#### The problem:
Beneath this line are the data; copy exactly the part of them that opens with the line containing "#### epa_violations" and closes with the line containing "epa_violations data aggregated by containing state", and only that part.

*** Provided records ***

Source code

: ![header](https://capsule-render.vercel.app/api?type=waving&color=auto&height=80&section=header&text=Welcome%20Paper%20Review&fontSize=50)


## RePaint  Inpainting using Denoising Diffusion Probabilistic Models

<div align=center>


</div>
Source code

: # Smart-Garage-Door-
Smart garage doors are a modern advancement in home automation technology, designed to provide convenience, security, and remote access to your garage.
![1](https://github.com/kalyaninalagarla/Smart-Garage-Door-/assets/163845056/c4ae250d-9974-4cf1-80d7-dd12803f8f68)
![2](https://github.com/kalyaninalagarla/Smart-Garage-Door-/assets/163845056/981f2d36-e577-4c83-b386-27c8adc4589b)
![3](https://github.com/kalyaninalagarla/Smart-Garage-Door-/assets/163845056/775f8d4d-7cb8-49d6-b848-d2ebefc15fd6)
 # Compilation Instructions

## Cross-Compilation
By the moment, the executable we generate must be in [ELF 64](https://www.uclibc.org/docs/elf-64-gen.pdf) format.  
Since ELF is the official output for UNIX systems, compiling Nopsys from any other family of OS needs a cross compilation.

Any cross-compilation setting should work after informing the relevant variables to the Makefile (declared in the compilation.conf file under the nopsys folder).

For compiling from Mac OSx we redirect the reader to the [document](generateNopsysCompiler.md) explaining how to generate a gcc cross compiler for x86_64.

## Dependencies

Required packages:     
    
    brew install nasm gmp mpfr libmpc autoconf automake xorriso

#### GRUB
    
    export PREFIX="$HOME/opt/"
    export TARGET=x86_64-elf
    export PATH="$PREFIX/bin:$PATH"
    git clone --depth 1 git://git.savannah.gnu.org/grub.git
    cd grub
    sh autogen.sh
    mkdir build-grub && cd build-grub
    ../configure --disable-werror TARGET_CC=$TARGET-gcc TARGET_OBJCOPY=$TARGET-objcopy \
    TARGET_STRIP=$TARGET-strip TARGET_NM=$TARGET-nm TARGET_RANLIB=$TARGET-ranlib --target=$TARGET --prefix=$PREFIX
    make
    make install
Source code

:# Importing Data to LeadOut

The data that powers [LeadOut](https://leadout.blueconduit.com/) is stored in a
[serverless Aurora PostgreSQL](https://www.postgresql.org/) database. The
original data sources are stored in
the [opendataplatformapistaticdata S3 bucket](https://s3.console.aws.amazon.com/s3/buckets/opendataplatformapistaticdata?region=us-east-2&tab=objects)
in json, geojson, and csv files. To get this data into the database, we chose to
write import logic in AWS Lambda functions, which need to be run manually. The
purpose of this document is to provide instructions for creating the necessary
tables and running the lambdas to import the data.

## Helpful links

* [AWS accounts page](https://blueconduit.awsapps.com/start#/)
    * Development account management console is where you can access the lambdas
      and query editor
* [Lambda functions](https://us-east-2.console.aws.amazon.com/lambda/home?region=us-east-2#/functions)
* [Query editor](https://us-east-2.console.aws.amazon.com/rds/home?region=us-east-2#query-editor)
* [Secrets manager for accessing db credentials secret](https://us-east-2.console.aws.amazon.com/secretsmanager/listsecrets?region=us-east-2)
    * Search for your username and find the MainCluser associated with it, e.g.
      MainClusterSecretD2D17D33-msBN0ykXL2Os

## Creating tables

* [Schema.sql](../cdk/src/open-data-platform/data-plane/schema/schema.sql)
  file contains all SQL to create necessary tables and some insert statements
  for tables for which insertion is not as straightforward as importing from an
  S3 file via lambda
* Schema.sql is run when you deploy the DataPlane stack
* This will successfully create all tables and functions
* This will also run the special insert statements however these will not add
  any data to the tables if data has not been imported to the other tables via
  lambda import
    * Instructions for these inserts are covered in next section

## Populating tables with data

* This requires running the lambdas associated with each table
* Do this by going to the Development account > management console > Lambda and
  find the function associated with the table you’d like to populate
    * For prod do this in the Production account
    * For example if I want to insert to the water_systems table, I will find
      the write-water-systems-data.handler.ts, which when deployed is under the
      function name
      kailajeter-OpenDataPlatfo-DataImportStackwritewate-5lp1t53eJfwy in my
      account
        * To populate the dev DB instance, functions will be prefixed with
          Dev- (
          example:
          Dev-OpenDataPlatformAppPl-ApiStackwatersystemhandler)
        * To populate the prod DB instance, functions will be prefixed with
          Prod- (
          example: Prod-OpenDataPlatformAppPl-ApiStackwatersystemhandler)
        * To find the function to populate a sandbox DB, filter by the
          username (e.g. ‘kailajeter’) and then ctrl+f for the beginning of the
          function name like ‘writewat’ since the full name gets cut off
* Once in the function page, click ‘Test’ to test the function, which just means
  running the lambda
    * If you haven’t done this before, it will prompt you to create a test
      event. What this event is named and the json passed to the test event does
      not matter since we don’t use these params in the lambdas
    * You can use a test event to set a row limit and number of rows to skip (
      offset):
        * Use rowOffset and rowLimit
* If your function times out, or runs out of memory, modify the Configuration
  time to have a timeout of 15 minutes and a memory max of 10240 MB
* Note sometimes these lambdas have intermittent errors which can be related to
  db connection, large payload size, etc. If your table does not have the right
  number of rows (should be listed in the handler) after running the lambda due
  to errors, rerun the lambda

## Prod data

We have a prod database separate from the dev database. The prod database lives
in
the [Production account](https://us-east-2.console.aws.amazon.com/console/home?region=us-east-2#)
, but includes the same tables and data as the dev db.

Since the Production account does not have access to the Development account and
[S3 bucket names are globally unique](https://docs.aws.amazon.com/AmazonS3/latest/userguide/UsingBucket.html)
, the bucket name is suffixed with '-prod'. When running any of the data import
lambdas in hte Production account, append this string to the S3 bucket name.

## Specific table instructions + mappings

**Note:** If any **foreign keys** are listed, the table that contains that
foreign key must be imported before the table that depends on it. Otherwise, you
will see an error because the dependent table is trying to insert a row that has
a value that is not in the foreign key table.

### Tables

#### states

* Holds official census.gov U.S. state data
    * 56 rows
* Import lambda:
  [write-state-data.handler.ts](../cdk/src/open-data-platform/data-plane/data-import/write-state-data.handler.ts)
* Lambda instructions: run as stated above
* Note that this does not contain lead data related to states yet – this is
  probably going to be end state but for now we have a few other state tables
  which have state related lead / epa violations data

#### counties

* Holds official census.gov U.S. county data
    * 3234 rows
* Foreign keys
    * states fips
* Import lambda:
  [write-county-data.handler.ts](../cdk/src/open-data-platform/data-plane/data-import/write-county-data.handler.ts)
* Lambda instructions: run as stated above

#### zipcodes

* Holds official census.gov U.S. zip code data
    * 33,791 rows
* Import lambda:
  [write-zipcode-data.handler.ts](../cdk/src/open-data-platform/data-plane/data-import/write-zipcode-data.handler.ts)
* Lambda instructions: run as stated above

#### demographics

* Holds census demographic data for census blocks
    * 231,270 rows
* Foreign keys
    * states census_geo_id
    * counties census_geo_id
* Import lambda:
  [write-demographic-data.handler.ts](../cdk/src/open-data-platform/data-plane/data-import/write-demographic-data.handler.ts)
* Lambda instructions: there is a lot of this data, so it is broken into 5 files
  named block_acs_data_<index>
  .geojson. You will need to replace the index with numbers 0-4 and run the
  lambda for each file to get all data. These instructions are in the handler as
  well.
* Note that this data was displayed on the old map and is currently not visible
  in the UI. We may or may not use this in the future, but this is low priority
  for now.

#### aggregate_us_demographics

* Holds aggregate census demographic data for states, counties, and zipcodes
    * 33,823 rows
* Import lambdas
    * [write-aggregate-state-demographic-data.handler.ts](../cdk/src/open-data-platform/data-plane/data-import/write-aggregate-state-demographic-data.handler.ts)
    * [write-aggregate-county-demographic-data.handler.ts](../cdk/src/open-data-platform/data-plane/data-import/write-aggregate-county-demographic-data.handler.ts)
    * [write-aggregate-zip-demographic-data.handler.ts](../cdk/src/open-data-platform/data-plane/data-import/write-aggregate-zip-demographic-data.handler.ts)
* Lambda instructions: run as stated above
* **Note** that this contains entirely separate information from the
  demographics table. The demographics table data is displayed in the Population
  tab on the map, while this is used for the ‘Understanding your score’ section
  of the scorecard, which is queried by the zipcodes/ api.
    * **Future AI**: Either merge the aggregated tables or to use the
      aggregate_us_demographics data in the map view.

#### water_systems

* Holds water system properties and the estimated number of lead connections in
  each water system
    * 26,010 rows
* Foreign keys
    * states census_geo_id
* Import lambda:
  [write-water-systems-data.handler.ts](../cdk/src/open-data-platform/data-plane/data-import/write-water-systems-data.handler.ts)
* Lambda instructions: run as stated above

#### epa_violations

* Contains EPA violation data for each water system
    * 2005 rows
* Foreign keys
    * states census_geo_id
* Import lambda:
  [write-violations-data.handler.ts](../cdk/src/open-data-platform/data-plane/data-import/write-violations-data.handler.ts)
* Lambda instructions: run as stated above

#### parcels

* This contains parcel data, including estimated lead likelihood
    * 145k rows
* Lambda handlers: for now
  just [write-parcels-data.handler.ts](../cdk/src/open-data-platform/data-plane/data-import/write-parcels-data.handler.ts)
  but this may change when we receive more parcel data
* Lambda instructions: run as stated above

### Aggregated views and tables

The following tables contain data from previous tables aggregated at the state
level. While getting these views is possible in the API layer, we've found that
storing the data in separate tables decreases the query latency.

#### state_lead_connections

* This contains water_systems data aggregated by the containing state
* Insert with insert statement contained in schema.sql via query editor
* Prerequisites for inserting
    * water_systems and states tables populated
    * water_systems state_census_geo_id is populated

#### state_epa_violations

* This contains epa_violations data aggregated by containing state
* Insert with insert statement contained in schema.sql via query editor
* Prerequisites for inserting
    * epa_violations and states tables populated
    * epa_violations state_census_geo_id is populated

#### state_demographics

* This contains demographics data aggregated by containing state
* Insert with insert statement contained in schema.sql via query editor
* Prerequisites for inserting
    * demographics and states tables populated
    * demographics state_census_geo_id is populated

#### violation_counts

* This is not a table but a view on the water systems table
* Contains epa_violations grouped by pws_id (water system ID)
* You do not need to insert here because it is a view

*** End of Provided records ***
*** Provided records ***

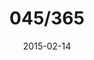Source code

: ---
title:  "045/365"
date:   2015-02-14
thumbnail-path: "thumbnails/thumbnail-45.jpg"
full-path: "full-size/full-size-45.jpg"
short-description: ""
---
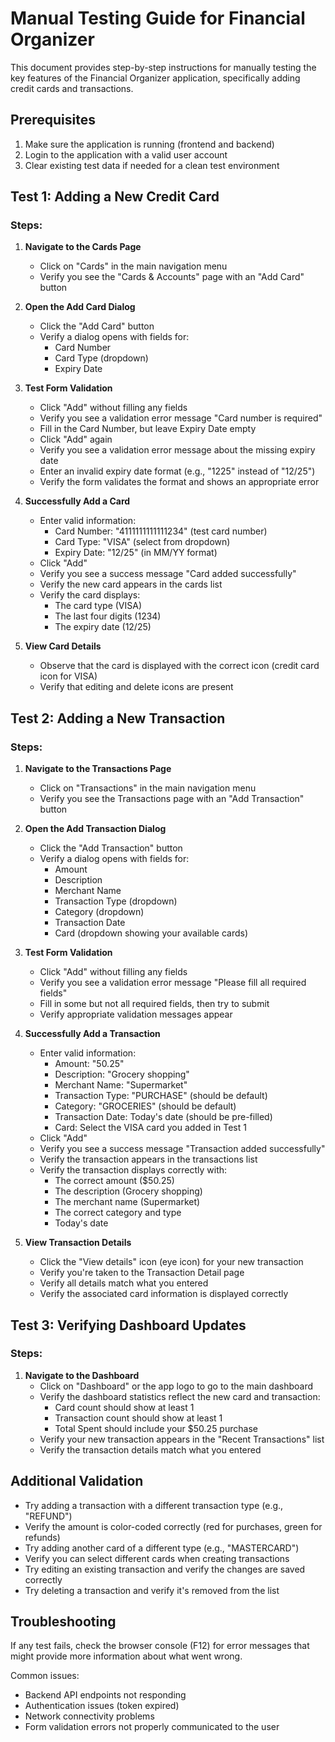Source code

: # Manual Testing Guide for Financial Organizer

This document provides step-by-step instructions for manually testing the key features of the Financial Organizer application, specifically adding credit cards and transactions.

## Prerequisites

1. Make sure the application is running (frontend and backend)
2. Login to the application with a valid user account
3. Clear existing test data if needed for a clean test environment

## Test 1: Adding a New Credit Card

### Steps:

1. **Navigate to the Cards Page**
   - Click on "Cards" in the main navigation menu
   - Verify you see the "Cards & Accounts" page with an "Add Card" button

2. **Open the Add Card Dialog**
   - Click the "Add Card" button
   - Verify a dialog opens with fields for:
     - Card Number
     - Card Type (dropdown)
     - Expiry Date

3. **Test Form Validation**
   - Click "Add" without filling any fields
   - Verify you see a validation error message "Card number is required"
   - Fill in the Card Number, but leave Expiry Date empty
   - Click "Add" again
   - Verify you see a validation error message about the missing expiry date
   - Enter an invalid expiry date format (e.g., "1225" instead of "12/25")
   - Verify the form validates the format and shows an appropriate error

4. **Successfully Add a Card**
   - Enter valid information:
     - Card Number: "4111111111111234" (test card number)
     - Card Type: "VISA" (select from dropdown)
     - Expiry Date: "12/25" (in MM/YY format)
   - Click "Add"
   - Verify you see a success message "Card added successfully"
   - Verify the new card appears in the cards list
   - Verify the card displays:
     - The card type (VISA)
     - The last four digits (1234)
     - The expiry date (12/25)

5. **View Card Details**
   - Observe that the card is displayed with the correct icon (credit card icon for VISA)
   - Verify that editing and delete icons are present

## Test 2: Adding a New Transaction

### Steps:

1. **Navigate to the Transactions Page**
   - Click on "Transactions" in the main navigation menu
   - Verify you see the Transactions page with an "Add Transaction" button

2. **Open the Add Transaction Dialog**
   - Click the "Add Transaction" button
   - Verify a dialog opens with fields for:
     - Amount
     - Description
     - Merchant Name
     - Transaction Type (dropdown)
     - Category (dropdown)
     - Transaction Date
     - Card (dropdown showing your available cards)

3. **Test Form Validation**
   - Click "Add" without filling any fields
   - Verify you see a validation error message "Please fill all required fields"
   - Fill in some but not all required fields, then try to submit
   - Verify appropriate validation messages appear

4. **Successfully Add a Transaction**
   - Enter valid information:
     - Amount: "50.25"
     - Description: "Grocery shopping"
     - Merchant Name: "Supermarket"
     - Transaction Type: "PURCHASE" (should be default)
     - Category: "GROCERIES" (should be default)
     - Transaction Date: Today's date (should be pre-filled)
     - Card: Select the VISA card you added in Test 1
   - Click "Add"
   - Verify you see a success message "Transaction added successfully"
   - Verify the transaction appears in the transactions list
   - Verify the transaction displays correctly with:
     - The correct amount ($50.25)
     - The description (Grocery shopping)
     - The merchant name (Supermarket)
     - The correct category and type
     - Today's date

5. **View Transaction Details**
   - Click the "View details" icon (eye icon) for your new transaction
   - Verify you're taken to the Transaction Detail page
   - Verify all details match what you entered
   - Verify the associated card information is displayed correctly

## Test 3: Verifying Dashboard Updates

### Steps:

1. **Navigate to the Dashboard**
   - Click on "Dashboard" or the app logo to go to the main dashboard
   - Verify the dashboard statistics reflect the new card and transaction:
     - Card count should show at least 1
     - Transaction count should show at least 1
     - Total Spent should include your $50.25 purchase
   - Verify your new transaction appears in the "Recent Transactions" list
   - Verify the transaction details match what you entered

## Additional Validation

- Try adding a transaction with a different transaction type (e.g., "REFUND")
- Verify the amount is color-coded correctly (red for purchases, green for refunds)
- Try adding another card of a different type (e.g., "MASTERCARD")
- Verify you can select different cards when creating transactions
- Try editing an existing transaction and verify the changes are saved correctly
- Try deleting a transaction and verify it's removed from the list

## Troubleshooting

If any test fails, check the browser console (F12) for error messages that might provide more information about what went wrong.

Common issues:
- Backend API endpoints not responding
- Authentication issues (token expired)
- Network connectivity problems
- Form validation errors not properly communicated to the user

*** End of Provided records ***
*** Provided records ***

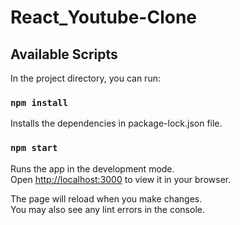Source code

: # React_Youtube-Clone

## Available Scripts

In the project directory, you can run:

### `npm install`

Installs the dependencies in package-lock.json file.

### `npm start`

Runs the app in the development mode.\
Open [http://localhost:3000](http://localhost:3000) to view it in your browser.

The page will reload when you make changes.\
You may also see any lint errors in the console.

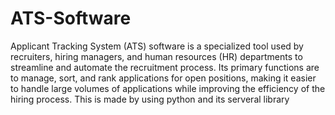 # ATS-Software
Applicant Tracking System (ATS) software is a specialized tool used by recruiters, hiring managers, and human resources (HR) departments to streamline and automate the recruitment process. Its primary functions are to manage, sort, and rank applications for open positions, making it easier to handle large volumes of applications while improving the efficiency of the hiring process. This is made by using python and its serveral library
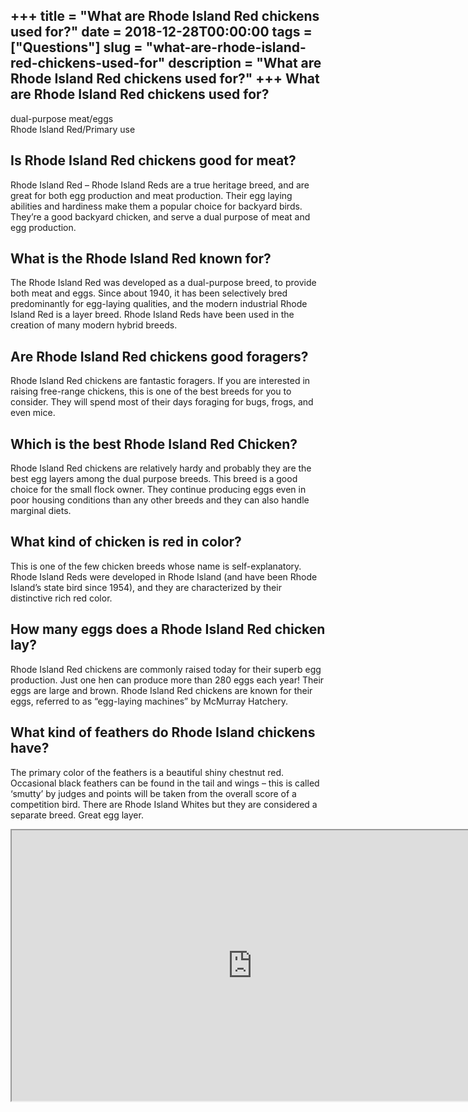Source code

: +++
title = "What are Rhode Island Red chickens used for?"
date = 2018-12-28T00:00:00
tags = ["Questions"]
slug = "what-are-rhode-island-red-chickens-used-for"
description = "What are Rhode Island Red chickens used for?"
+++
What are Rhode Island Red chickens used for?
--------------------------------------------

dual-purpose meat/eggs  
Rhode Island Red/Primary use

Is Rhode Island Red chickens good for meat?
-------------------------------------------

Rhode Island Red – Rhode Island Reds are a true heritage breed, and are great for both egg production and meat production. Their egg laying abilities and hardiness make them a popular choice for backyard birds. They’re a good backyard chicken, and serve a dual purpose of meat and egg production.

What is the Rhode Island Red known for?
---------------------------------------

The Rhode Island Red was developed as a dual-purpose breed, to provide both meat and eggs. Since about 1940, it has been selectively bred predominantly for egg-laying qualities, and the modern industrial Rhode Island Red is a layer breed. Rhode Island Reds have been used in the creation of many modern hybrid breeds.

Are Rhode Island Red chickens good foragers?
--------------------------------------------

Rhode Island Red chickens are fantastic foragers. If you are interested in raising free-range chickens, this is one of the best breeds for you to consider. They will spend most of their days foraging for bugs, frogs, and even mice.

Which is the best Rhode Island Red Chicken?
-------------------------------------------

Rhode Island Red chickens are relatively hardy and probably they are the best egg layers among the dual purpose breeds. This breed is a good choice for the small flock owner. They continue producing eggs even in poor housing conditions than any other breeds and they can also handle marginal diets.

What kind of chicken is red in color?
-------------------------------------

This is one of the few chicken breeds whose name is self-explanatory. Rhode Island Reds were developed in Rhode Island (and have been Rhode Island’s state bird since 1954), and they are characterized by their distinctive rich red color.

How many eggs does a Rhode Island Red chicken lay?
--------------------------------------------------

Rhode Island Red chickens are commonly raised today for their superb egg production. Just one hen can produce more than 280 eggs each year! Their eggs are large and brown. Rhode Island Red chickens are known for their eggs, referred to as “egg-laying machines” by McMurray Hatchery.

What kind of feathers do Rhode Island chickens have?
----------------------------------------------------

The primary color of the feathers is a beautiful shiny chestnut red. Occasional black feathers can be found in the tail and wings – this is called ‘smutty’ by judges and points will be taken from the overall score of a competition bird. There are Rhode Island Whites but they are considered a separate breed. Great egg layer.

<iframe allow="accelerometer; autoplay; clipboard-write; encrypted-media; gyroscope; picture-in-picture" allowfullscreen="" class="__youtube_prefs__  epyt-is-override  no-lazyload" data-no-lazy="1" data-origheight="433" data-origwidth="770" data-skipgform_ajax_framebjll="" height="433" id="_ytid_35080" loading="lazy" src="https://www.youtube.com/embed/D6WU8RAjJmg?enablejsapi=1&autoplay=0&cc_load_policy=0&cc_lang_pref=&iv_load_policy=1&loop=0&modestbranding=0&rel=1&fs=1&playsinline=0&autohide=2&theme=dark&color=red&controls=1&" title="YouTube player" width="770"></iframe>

*** End of Provided records ***

#### Answer box:
#### epa_violations

* Contains EPA violation data for each water system
    * 2005 rows
* Foreign keys
    * states census_geo_id
* Import lambda:
  [write-violations-data.handler.ts](../cdk/src/open-data-platform/data-plane/data-import/write-violations-data.handler.ts)
* Lambda instructions: run as stated above

#### parcels

* This contains parcel data, including estimated lead likelihood
    * 145k rows
* Lambda handlers: for now
  just [write-parcels-data.handler.ts](../cdk/src/open-data-platform/data-plane/data-import/write-parcels-data.handler.ts)
  but this may change when we receive more parcel data
* Lambda instructions: run as stated above

### Aggregated views and tables

The following tables contain data from previous tables aggregated at the state
level. While getting these views is possible in the API layer, we've found that
storing the data in separate tables decreases the query latency.

#### state_lead_connections

* This contains water_systems data aggregated by the containing state
* Insert with insert statement contained in schema.sql via query editor
* Prerequisites for inserting
    * water_systems and states tables populated
    * water_systems state_census_geo_id is populated

#### state_epa_violations

* This contains epa_violations data aggregated by containing state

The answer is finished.